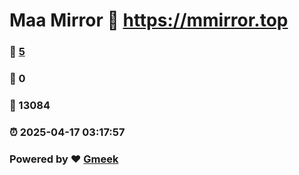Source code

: # Maa Mirror :link: https://mmirror.top 
### :page_facing_up: [5](https://mmirror.top/tag.html) 
### :speech_balloon: 0 
### :hibiscus: 13084 
### :alarm_clock: 2025-04-17 03:17:57 
### Powered by :heart: [Gmeek](https://github.com/Meekdai/Gmeek)
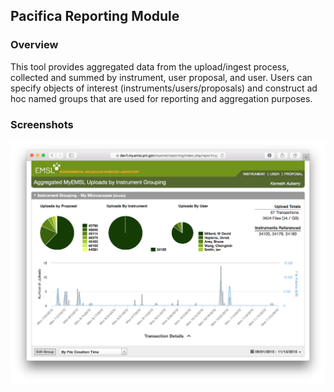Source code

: ## Pacifica Reporting Module
### Overview
This tool provides aggregated data from the upload/ingest process, collected and
summed by instrument, user proposal, and user. Users can specify objects of interest
(instruments/users/proposals) and construct ad hoc named groups that are used for
reporting and aggregation purposes.

### Screenshots
![Main Interface Screencap](https://raw.githubusercontent.com/EMSL-MSC/pacifica-reporting/master/resources/screenshots/MyEMSL_Reporting-Main_Page-2016-03-10.png)
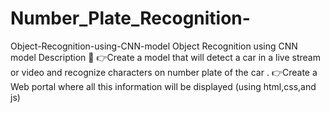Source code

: # Number_Plate_Recognition-
Object-Recognition-using-CNN-model Object Recognition using CNN model Description 📄 👉Create a model that will detect a car in a live stream or video and recognize characters on number plate of the car . 👉Create a Web portal where all this information will be displayed (using html,css,and js)
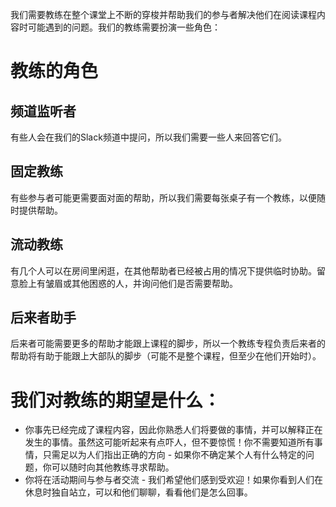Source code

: 我们需要教练在整个课堂上不断的穿梭并帮助我们的参与者解决他们在阅读课程内容时可能遇到的问题。我们的教练需要扮演一些角色：

# 教练的角色

## 频道监听者

有些人会在我们的Slack频道中提问，所以我们需要一些人来回答它们。

## 固定教练

有些参与者可能更需要面对面的帮助，所以我们需要每张桌子有一个教练，以便随时提供帮助。

## 流动教练

有几个人可以在房间里闲逛，在其他帮助者已经被占用的情况下提供临时协助。留意脸上有皱眉或其他困惑的人，并询问他们是否需要帮助。

## 后来者助手

后来者可能需要更多的帮助才能跟上课程的脚步，所以一个教练专程负责后来者的帮助将有助于能跟上大部队的脚步（可能不是整个课程，但至少在他们开始时）。

# 我们对教练的期望是什么：

- 你事先已经完成了课程内容，因此你熟悉人们将要做的事情，并可以解释正在发生的事情。虽然这可能听起来有点吓人，但不要惊慌！你不需要知道所有事情，只需足以为人们指出正确的方向 - 如果你不确定某个人有什么特定的问题，你可以随时向其他教练寻求帮助。
- 你将在活动期间与参与者交流 - 我们希望他们感到受欢迎！如果你看到人们在休息时独自站立，可以和他们聊聊，看看他们是怎么回事。
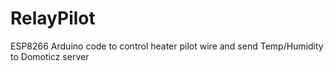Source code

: # RelayPilot
ESP8266 Arduino code to control heater pilot wire and send Temp/Humidity to Domoticz server
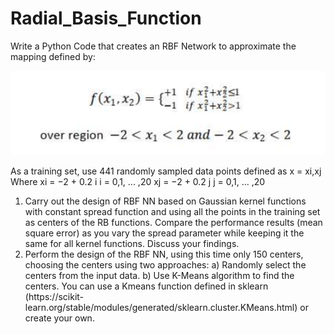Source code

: # Radial_Basis_Function

Write a Python Code that creates an RBF Network to approximate the mapping defined by:

![Screenshot](screenshot.png)

As a training set, use 441 randomly sampled data points defined as
x = xi,xj
Where
xi = −2 + 0.2 i       i = 0,1, ... ,20
xj = −2 + 0.2 j        j = 0,1, ... ,20
1. Carry out the design of RBF NN based on Gaussian kernel functions with constant spread function and using all
the points in the training set as centers of the RB functions. Compare the performance results (mean square
error) as you vary the spread parameter while keeping it the same for all kernel functions. Discuss your findings.
2. Perform the design of the RBF NN, using this time only 150 centers, choosing the centers using two approaches:
a) Randomly select the centers from the input data.
b) Use K-Means algorithm to find the centers. You can use a Kmeans function defined in sklearn (https://scikit-
learn.org/stable/modules/generated/sklearn.cluster.KMeans.html) or create your own.
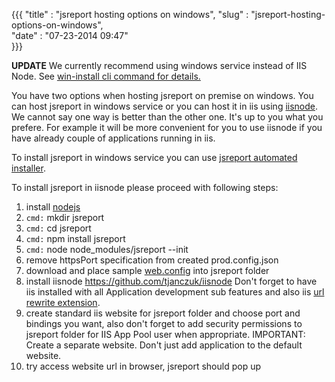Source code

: ﻿{{{
    "title"    : "jsreport hosting options on windows",
    "slug"     : "jsreport-hosting-options-on-windows",  
    "date"     : "07-23-2014 09:47"    
}}}

**UPDATE** We currently recommend using windows service instead of IIS Node. See [win-install cli command for details.](https://jsreport.net/learn/cli)

You have two options when hosting jsreport on premise on windows. You can host jsreport in windows service or you can host it in iis using [iisnode](https://github.com/tjanczuk/iisnode). We cannot say one way is better than the other one. It's up to you what you prefere. For example it will be more convenient for you to use iisnode if you have already couple of applications running in iis.

To install jsreport in windows service you can use [jsreport automated installer](https://jsreport.net/on-prem).

To install jsreport in iisnode please proceed with following steps:

1. install [nodejs](http://nodejs.org/)
2. `cmd:` mkdir jsreport
3. `cmd:` cd jsreport
4. `cmd:` npm install jsreport
5. `cmd:` node node_modules/jsreport --init
6. remove httpsPort specification from created prod.config.json
7. download and place sample [web.config](https://github.com/jsreport/docs/blob/master/installation/web.config) into jsreport folder
8. install iisnode https://github.com/tjanczuk/iisnode
Don't forget to have iis installed with all Application development sub features and also iis [url rewrite extension](http://www.iis.net/downloads/microsoft/url-rewrite).
9. create standard iis website for jsreport folder and choose port and bindings you want, also don't forget to add security permissions to jsreport folder for IIS App Pool user when appropriate.
IMPORTANT: Create a separate website. Don't just add application to the default website.
10. try access website url in browser, jsreport should pop up
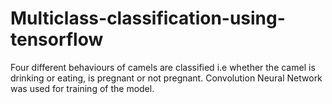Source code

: # Multiclass-classification-using-tensorflow
Four different behaviours of camels are classified i.e whether the camel is drinking or eating, is pregnant or not pregnant.
Convolution Neural Network was used for training of the model.
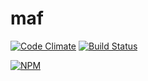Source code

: # maf

[![Code Climate](https://codeclimate.com/github/alekzonder/maf/badges/gpa.svg)](https://codeclimate.com/github/alekzonder/maf)
[![Build Status](https://travis-ci.org/alekzonder/maf.svg?branch=master)](https://travis-ci.org/alekzonder/maf)

[![NPM](https://nodei.co/npm/maf.png?downloads=true&stars=true)](https://nodei.co/npm/maf/)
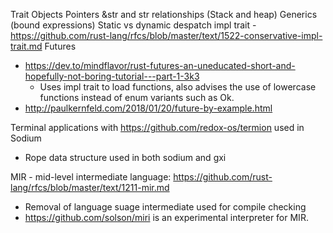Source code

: Trait Objects
Pointers
&str and str relationships (Stack and heap)
Generics (bound expressions)
Static vs dynamic despatch
impl trait - https://github.com/rust-lang/rfcs/blob/master/text/1522-conservative-impl-trait.md
Futures
- https://dev.to/mindflavor/rust-futures-an-uneducated-short-and-hopefully-not-boring-tutorial---part-1-3k3
  - Uses impl trait to load functions, also advises the use of lowercase functions instead of enum variants such as Ok.
- http://paulkernfeld.com/2018/01/20/future-by-example.html

Terminal applications with https://github.com/redox-os/termion used in Sodium
- Rope data structure used in both sodium and gxi

MIR - mid-level intermediate language: https://github.com/rust-lang/rfcs/blob/master/text/1211-mir.md
  - Removal of language suage intermediate used for compile checking
  - https://github.com/solson/miri is an experimental interpreter for MIR.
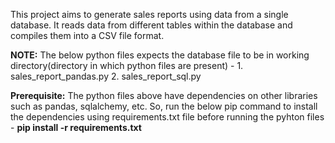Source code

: This project aims to generate sales reports using data from a single database. It reads data from different tables within the database and compiles them into a CSV file format.

__NOTE:__ The below python files expects the database file to be in working directory(directory in which python files are present) -
          1. sales_report_pandas.py
          2. sales_report_sql.py

__Prerequisite:__ The python files above have dependencies on other libraries such as pandas, sqlalchemy, etc. So, run the below pip command to install the dependencies using requirements.txt file before running the pyhton files -
                    **pip install -r requirements.txt**
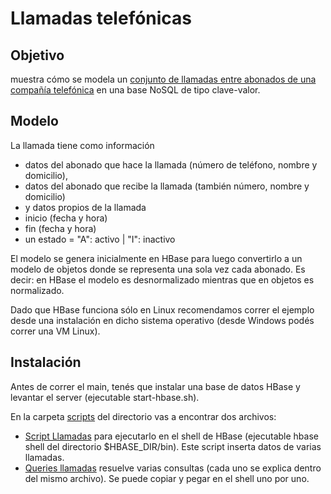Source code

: # Llamadas telefónicas

## Objetivo
muestra cómo se modela un [conjunto de llamadas entre abonados de una compañía telefónica](https://github.com/uqbar-project/eg-telefonia-hbase/wiki) en una base NoSQL de tipo clave-valor. 

## Modelo
La llamada tiene como información 

* datos del abonado que hace la llamada (número de teléfono, nombre y domicilio), 
* datos del abonado que recibe la llamada (también número, nombre y domicilio) 
* y datos propios de la llamada 
 * inicio (fecha y hora)
 * fin (fecha y hora)
 * un estado = "A": activo | "I": inactivo

El modelo se genera inicialmente en HBase para luego convertirlo a un modelo de objetos 
donde se representa una sola vez cada abonado.
Es decir: en HBase el modelo es desnormalizado mientras que en objetos es normalizado.

Dado que HBase funciona sólo en Linux recomendamos correr el ejemplo desde una instalación en dicho sistema operativo
(desde Windows podés correr una VM Linux).

## Instalación
Antes de correr el main, tenés que instalar una base de datos HBase y levantar el server (ejecutable start-hbase.sh). 

En la carpeta [scripts](scripts) del directorio vas a encontrar dos archivos:

* [Script Llamadas](scripts/scriptLlamadas) para ejecutarlo en el shell de HBase (ejecutable hbase shell del directorio $HBASE_DIR/bin). 
Este script inserta datos de varias llamadas.
* [Queries llamadas](scripts/queriesLlamadas) resuelve varias consultas (cada uno se explica dentro del mismo archivo). Se puede copiar y pegar en el shell uno por uno.
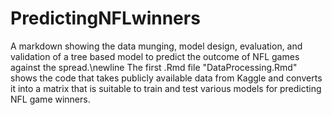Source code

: # PredictingNFLwinners
A markdown showing the data munging, model design, evaluation, and validation of a tree based model to predict the outcome of NFL games against the spread.\newline
The first .Rmd file "DataProcessing.Rmd" shows the code that takes publicly available data from Kaggle and converts it into a matrix that is suitable to train and test various models for predicting NFL game winners.
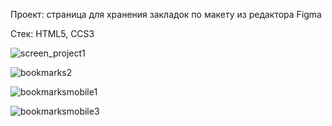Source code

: Проект: страница для хранения закладок по макету из редактора Figma

Стек: HTML5, CCS3

![screen_project1](https://user-images.githubusercontent.com/77698266/139584699-fef1ae1b-d506-4ccf-915b-cdb38542ea87.jpg)

![bookmarks2](https://user-images.githubusercontent.com/77698266/187093469-3f23875b-b626-41a0-ac63-42feb2c52d7f.png)

![bookmarksmobile1](https://user-images.githubusercontent.com/77698266/187093487-02f08bef-2a1e-4550-a8df-e026ea0d66e6.png)

![bookmarksmobile3](https://user-images.githubusercontent.com/77698266/187093494-29b49050-5d24-4ff7-bb40-9f3cda6cf51e.png)





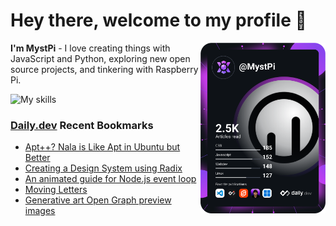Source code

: # Hey there, welcome to my profile 👋

<a href="https://app.daily.dev/MystPi"><img src="https://github.com/MystPi/MystPi/blob/main/devcard.svg" width="200" alt="MystPi's Dev Card" align="right"/></a>

**I'm MystPi** - I love creating things with JavaScript and Python, exploring new open source projects, and tinkering with Raspberry Pi.

![My skills](https://skillicons.dev/icons?i=svelte,js,html,css,py,raspberrypi,react,tailwind)

### [Daily.dev](https://daily.dev) Recent Bookmarks
<!-- daily.dev BOOKMARKS:START -->
- [Apt++? Nala is Like Apt in Ubuntu but Better](https://app.daily.dev/posts/XAWTh5-_L?utm_source=rss&utm_medium=bookmarks&utm_campaign=Itr6mLfRdMms0HCyePtl9)
- [Creating a Design System using Radix](https://app.daily.dev/posts/O2hI9722d?utm_source=rss&utm_medium=bookmarks&utm_campaign=Itr6mLfRdMms0HCyePtl9)
- [An animated guide for Node.js event loop](https://app.daily.dev/posts/XgLuHlXak?utm_source=rss&utm_medium=bookmarks&utm_campaign=Itr6mLfRdMms0HCyePtl9)
- [Moving Letters](https://app.daily.dev/posts/pC_SMWBXR?utm_source=rss&utm_medium=bookmarks&utm_campaign=Itr6mLfRdMms0HCyePtl9)
- [Generative art Open Graph preview images](https://app.daily.dev/posts/lSp1qLTBC?utm_source=rss&utm_medium=bookmarks&utm_campaign=Itr6mLfRdMms0HCyePtl9)
<!-- daily.dev BOOKMARKS:END -->
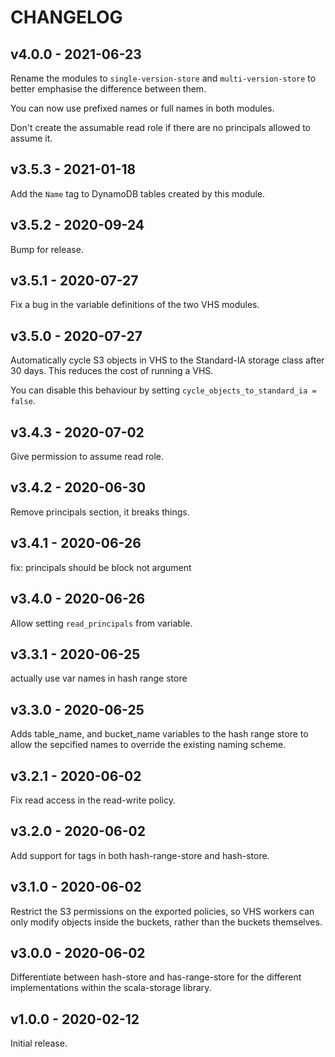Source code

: # CHANGELOG

## v4.0.0 - 2021-06-23

Rename the modules to `single-version-store` and `multi-version-store` to better emphasise the difference between them.

You can now use prefixed names or full names in both modules.

Don't create the assumable read role if there are no principals allowed to assume it.

## v3.5.3 - 2021-01-18

Add the `Name` tag to DynamoDB tables created by this module.

## v3.5.2 - 2020-09-24

Bump for release.

## v3.5.1 - 2020-07-27

Fix a bug in the variable definitions of the two VHS modules.

## v3.5.0 - 2020-07-27

Automatically cycle S3 objects in VHS to the Standard-IA storage class after 30 days.
This reduces the cost of running a VHS.

You can disable this behaviour by setting `cycle_objects_to_standard_ia = false`.

## v3.4.3 - 2020-07-02

Give permission to assume read role.

## v3.4.2 - 2020-06-30

Remove principals section, it breaks things.

## v3.4.1 - 2020-06-26

fix: principals should be block not argument

## v3.4.0 - 2020-06-26

Allow setting `read_principals` from variable.

## v3.3.1 - 2020-06-25

actually use var names in hash range store

## v3.3.0 - 2020-06-25

Adds table_name, and bucket_name variables to the hash range store to allow the sepcified names to override the existing naming scheme.

## v3.2.1 - 2020-06-02

Fix read access in the read-write policy.

## v3.2.0 - 2020-06-02

Add support for tags in both hash-range-store and hash-store.

## v3.1.0 - 2020-06-02

Restrict the S3 permissions on the exported policies, so VHS workers can only modify objects inside the buckets, rather than the buckets themselves.

## v3.0.0 - 2020-06-02

Differentiate between hash-store and has-range-store for the different implementations within the scala-storage library.

## v1.0.0 - 2020-02-12

Initial release.
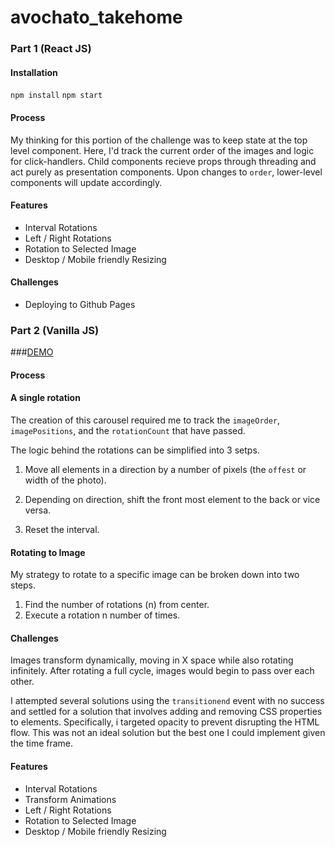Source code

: # avochato_takehome

### Part 1 (React JS)

#### Installation

`npm install`
`npm start`

#### Process

My thinking for this portion of the challenge was to keep state at the top level component.  Here, I'd track the current order of the images and logic for click-handlers.  Child components recieve props through threading and act purely as presentation components.  Upon changes to `order`, lower-level components will update accordingly.

#### Features

* Interval Rotations
* Left / Right Rotations
* Rotation to Selected Image
* Desktop / Mobile friendly Resizing

#### Challenges

* Deploying to Github Pages

####

### Part 2 (Vanilla JS)

###[DEMO](https://gradyzhu.github.io/avochato_takehome/)

#### Process

#### A single rotation

The creation of this carousel required me to track the `imageOrder`, `imagePositions`, and the `rotationCount` that have passed.  

The logic behind the rotations can be simplified into 3 setps.

1. Move all elements in a direction by a number of pixels (the `offest` or width of the photo).

2. Depending on direction, shift the front most element to the back or vice versa.

3. Reset the interval.

#### Rotating to Image

My strategy to rotate to a specific image can be broken down into two steps.

1. Find the number of rotations (n) from center.
2. Execute a rotation n number of times.

#### Challenges

Images transform dynamically, moving in X space while also rotating infinitely.  After rotating a full cycle, images would begin to pass over each other.

I attempted several solutions using the `transitionend` event with no success and settled for a solution that involves adding and removing CSS properties to elements.  Specifically, i targeted opacity to prevent disrupting the HTML flow.  This was not an ideal solution but the best one I could implement given the time frame.

#### Features

* Interval Rotations
* Transform Animations
* Left / Right Rotations
* Rotation to Selected Image
* Desktop / Mobile friendly Resizing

★ ★ ★ ★ ★ ★ ★

> [Exercise goal]:
Search the material above for the string "hosting". Show every line that holds it.

> [Solved exercise]:
    "title"    : "jsreport hosting options on windows",
    "slug"     : "jsreport-hosting-options-on-windows",  
You have two options when hosting jsreport on premise on windows. You can host jsreport in windows service or you can host it in iis using [iisnode](https://github.com/tjanczuk/iisnode). We cannot say one way is better than the other one. It's up to you what you prefere. For example it will be more convenient for you to use iisnode if you have already couple of applications running in iis.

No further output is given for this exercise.